SAF has proven to be a popular approach to decarbonisation for the aviation industry, which is responsible for 3% of annual global emissions and which – pandemic aside – had been growing rapidly in terms of passenger numbers and emissions for a decade.

It is doubtless so popular because using blends of 50% is a ‘drop-in’ solution, requiring no changes to aircraft – as would be necessary for electrification or the use of hydrogen. The UK’s industry body for sustainability in aviation is planning to prioritise SAF use, efficiencies and offsetting to reach net-zero, and this approach has influenced national policymaking on the issue.

This approach is against the recommendation of the UK’s Climate Change Committee (CCC). The CCC’s most optimistic forecast for the use of SAF in the UK’s aviation industry is for it to cover 7% of fuel supply in 2030. With this in mind, and with electric and hydrogen technologies for large planes still years from maturity, the CCC has recommended that the Government caps airport expansion and limits the growth in passenger numbers.
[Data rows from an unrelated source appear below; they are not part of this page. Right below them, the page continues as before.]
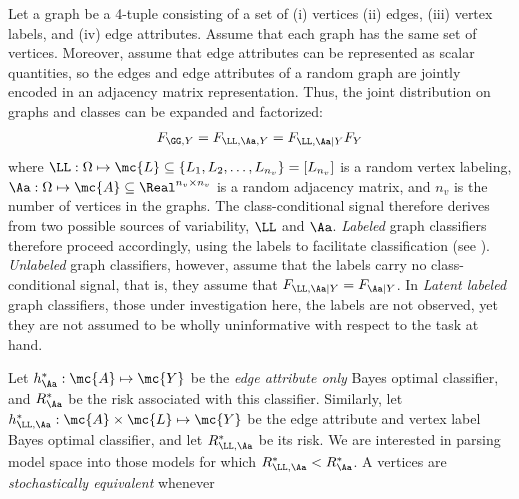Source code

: \documentclass[10pt,journal,cspaper,compsoc]{IEEEtran}
\begin{document}
Let a graph be a 4-tuple consisting of a set of (i) vertices  (ii) edges, (iii) vertex labels, and (iv)  edge attributes. %
Assume that each graph has the same set of vertices.  Moreover, assume that edge attributes can be represented as scalar quantities, so the edges and edge attributes of a random graph are jointly encoded in an adjacency matrix representation.  Thus, the joint distribution on graphs and classes can be expanded and factorized:
\begin{align} \label{eq:gc}
	F_{\GG,Y}=F_{\LL,\Aa,Y}=F_{\LL,\Aa | Y} F_{Y}
\end{align}
where $\LL: \Omega \mapsto \mc{L} \subseteq \{L_1,L_2,\ldots,L_{n_v}\}=[L_{n_v}]$ is a random vertex labeling,  $\Aa: \Omega \mapsto \mc{A} \subseteq \Real^{n_v \times n_v}$ is a random adjacency matrix, and $n_v$ is the number of vertices in the graphs.  The class-conditional signal therefore derives from two possible sources of variability, $\LL$ and $\Aa$.  \emph{Labeled} graph classifiers therefore proceed accordingly, using the labels to facilitate classification (see \cite{Vogelstein2011}). \emph{Unlabeled} graph classifiers, however, assume that the labels carry no class-conditional signal, that is, they assume that $F_{\LL,\Aa | Y}=F_{\Aa | Y}$. In \emph{Latent labeled} graph classifiers, those under investigation here, the labels are not observed, yet they are not assumed to be wholly uninformative with respect to the task at hand.  


Let $h_{\Aa}^*: \mc{A} \mapsto \mc{Y}$ be the \emph{edge attribute only} Bayes optimal classifier, and $R_{\Aa}^*$ be the risk associated with this classifier.  Similarly, let $h_{\LL,\Aa}^*: \mc{A} \times \mc{L} \mapsto \mc{Y}$ be the edge attribute and vertex label Bayes optimal classifier, and let $R_{\LL,\Aa}^*$ be its risk.  We are interested in parsing model space into those models for which $R_{\LL,\Aa}^* < R_{\Aa}^*$.  A vertices are \emph{stochastically equivalent} whenever
\end{document}
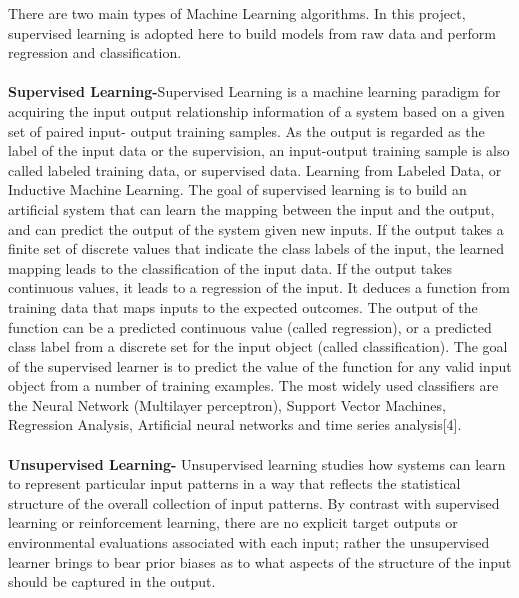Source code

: There  are  two  main  types  of  Machine  Learning  algorithms.  In  this  project,  supervised learning  is  adopted  here  to  build  models  from  raw  data  and  perform  regression  and classification.
\\
\\\textbf{Supervised Learning-}Supervised Learning is a machine learning paradigm for acquiring the input output relationship information of a system based on a given set of paired input- output  training  samples.  As  the  output  is regarded  as  the  label  of  the  input  data  or  the supervision,  an  input-output  training  sample  is  also  called  labeled  training  data,  or supervised data. Learning from Labeled Data, or Inductive Machine Learning.    The goal of supervised learning is to build an artificial system that can learn the mapping between  the  input  and  the  output,  and  can  predict  the  output  of  the  system  given  new inputs. If the output takes a finite set of discrete values that indicate the class labels of the input,  the  learned  mapping  leads  to  the  classification  of  the  input  data.  If  the  output takes continuous values, it leads to a regression of the input. It deduces a function from training data that maps inputs to the expected outcomes. The output of the function can be a predicted continuous value (called regression), or a predicted class label from a discrete set  for  the  input  object  (called  classification).  The  goal  of  the  supervised  learner  is  to predict  the  value  of  the  function  for  any  valid  input  object  from a  number  of  training examples.  The  most  widely  used  classifiers  are  the  Neural  Network  (Multilayer perceptron),  Support  Vector  Machines,  Regression Analysis, Artificial neural networks and time series analysis[4].
\\
\\\textbf{Unsupervised Learning-}
Unsupervised learning studies  how  systems  can  learn  to represent  particular  input  patterns  in  a  way  that  reflects  the  statistical  structure  of  the  overall collection  of  input  patterns.  By contrast  with  supervised  learning  or  reinforcement learning, there are no explicit target outputs or environmental evaluations associated with each input; rather the unsupervised learner brings to bear prior biases as to what aspects of the structure of the input should be captured in the output.


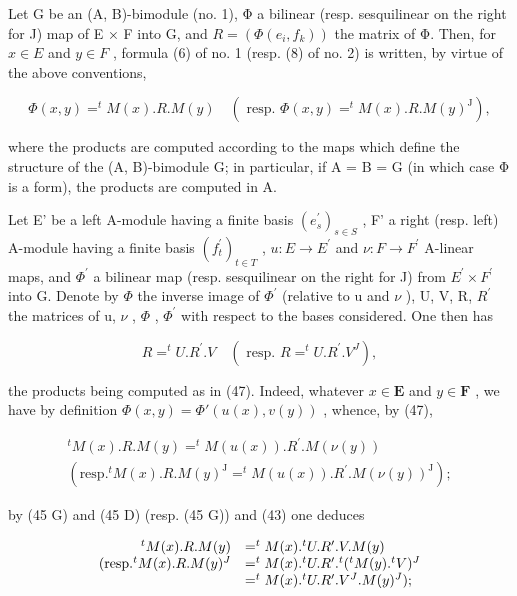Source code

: Let G be an (A, B)-bimodule (no. 1), Φ a bilinear (resp. sesquilinear on the right for J) map of E × F into G, and \(R = (\Phi(e_i, f_k))\) the matrix of Φ. Then, for \(x \in E\) and \(y \in F\) , formula (6) of no. 1 (resp. (8) of no. 2) is written, by virtue of the above conventions,

\[
\Phi (x, y) = ^ {t} M (x). R. M (y) \quad (\text { resp. } \Phi (x, y) = ^ {t} M (x). R. M (y) ^ {\mathrm{J}}),\tag{47}
\]

where the products are computed according to the maps which define the structure of the (A, B)-bimodule G; in particular, if A = B = G (in which case Φ is a form), the products are computed in A.

Let E' be a left A-module having a finite basis \((e_{s}^{\prime})_{s\in S}\) , F' a right (resp. left) A-module having a finite basis \((f_{t}^{\prime})_{t\in T}\) , \(u:E\to E^{\prime}\) and \(\nu:F\to F^{\prime}\) A-linear maps, and \(\Phi^{\prime}\) a bilinear map (resp. sesquilinear on the right for J) from \(E^{\prime}\times F^{\prime}\) into G. Denote by \(\Phi\) the inverse image of \(\Phi^{\prime}\) (relative to u and \(\nu\) ), U, V, R, \(R^{\prime}\) the matrices of u, \(\nu\) , \(\Phi\) , \(\Phi^{\prime}\) with respect to the bases considered. One then has

\[
R = ^ {t} U. R ^ {\prime}. V \quad (\text { resp. } R = ^ {t} U. R ^ {\prime}. V ^ {J}),\tag{48}
\]

the products being computed as in (47). Indeed, whatever \(x \in \mathbf{E}\) and \(y \in \mathbf{F}\) , we have by definition \(\Phi(x, y) = \Phi'(u(x), v(y))\) , whence, by (47),

\[
\begin{array}{c} ^ {t} M (x). R. M (y) = ^ {t} M (u (x)). R ^ {\prime}. M (\nu (y)) \\ (\text {resp.} ^ {t} M (x). R. M (y) ^ {\mathrm{J}} = ^ {t} M (u (x)). R ^ {\prime}. M (\nu (y)) ^ {\mathrm{J}}); \end{array}
\]

by (45 G) and (45 D) (resp. (45 G)) and (43) one deduces

\[
\begin{array}{r l} ^ {t} M (x). R. M (y) & = ^ {t} M (x). ^ {t} U. R ^ {\prime}. V. M (y) \\ (\text {resp.} ^ {t} M (x). R. M (y) ^ {J} & = ^ {t} M (x). ^ {t} U. R ^ {\prime}. ^ {t} (^ {t} M (y). ^ {t} V) ^ {J} \\ & = ^ {t} M (x). ^ {t} U. R ^ {\prime}. V ^ {J}. M (y) ^ {J}); \end{array}
\]

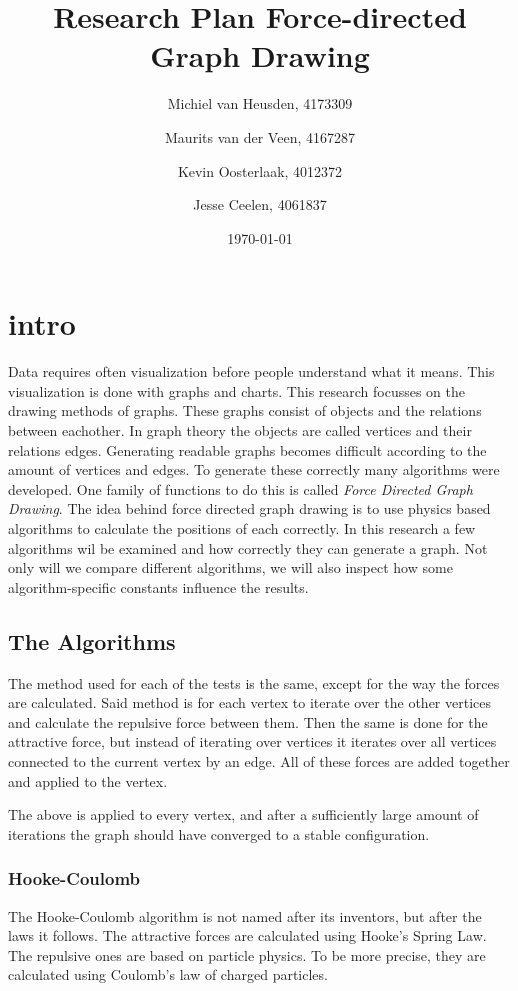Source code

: \documentclass[a4paper,12pt]{article}
\title{Research Plan Force-directed Graph Drawing}
\author{
  Michiel van Heusden, 4173309 \and
  Maurits van der Veen, 4167287 \and
  Kevin Oosterlaak, 4012372 \and
  Jesse Ceelen, 4061837
  }
\date{\today}
\begin{document}
  \maketitle
  \tableofcontents
  \section{intro}
  Data requires often visualization before people understand what it means.
  This visualization is done with graphs and charts.
  This research focusses on the drawing methods of graphs.
  These graphs consist of objects and the relations between eachother.
  In graph theory the objects are called vertices and their relations edges.\cite{bondy1976graph}
  Generating readable graphs becomes difficult according to the amount of vertices and edges.
  To generate these correctly many algorithms were developed.
  One family of functions to do this is called \emph{Force Directed Graph Drawing}.
  The idea behind force directed graph drawing is to use physics based algorithms to calculate the positions of each correctly.
  In this research a few algorithms wil be examined and how correctly they can generate a graph.
  Not only will we compare different algorithms, we will also inspect how some algorithm-specific constants influence the results.

  \subsection{The Algorithms}\label{par:algorithms}
    The method used for each of the tests is the same,  except for the way the forces are calculated.
    Said method is for each vertex to iterate over the other vertices and calculate the repulsive force between them.
    Then the same is done for the attractive force, but instead of iterating over vertices it iterates over all vertices connected to the current vertex by an edge. All of these forces are added together and applied to the vertex.
    
    The above is applied to every vertex, and after a sufficiently large amount of iterations the graph should have converged to a stable configuration.

    \subsubsection{Hooke-Coulomb}
    The Hooke-Coulomb algorithm is not named after its inventors, but after the laws it follows.
    The attractive forces are calculated using Hooke's Spring Law.
    The repulsive ones are based on particle physics.
    To be more precise, they are calculated using Coulomb's law of charged particles.
\end{document}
The Conservative Party has, to date, been staunchly against this approach – as have most large businesses in the sector.

Instead, the Government is planning to deliver a rapid scaling of SAF production. Ministers have asked the industry to collaborate to bring at least three commercial SAF production plants online in the UK by 2025. The Government has partnered with LanzaTech, Velocys and Philipps 66 to help deliver this ambition, through its Jet Zero Council.

To ensure adequate demand for these SAFs, the Government is mulling a SAF mandate. Its proposals involve requirements for jet fuel producers to ensure that at least 10% of their production annually is SAF by 2030, rising to 75% by 2050. The EU is considering a similar mandate.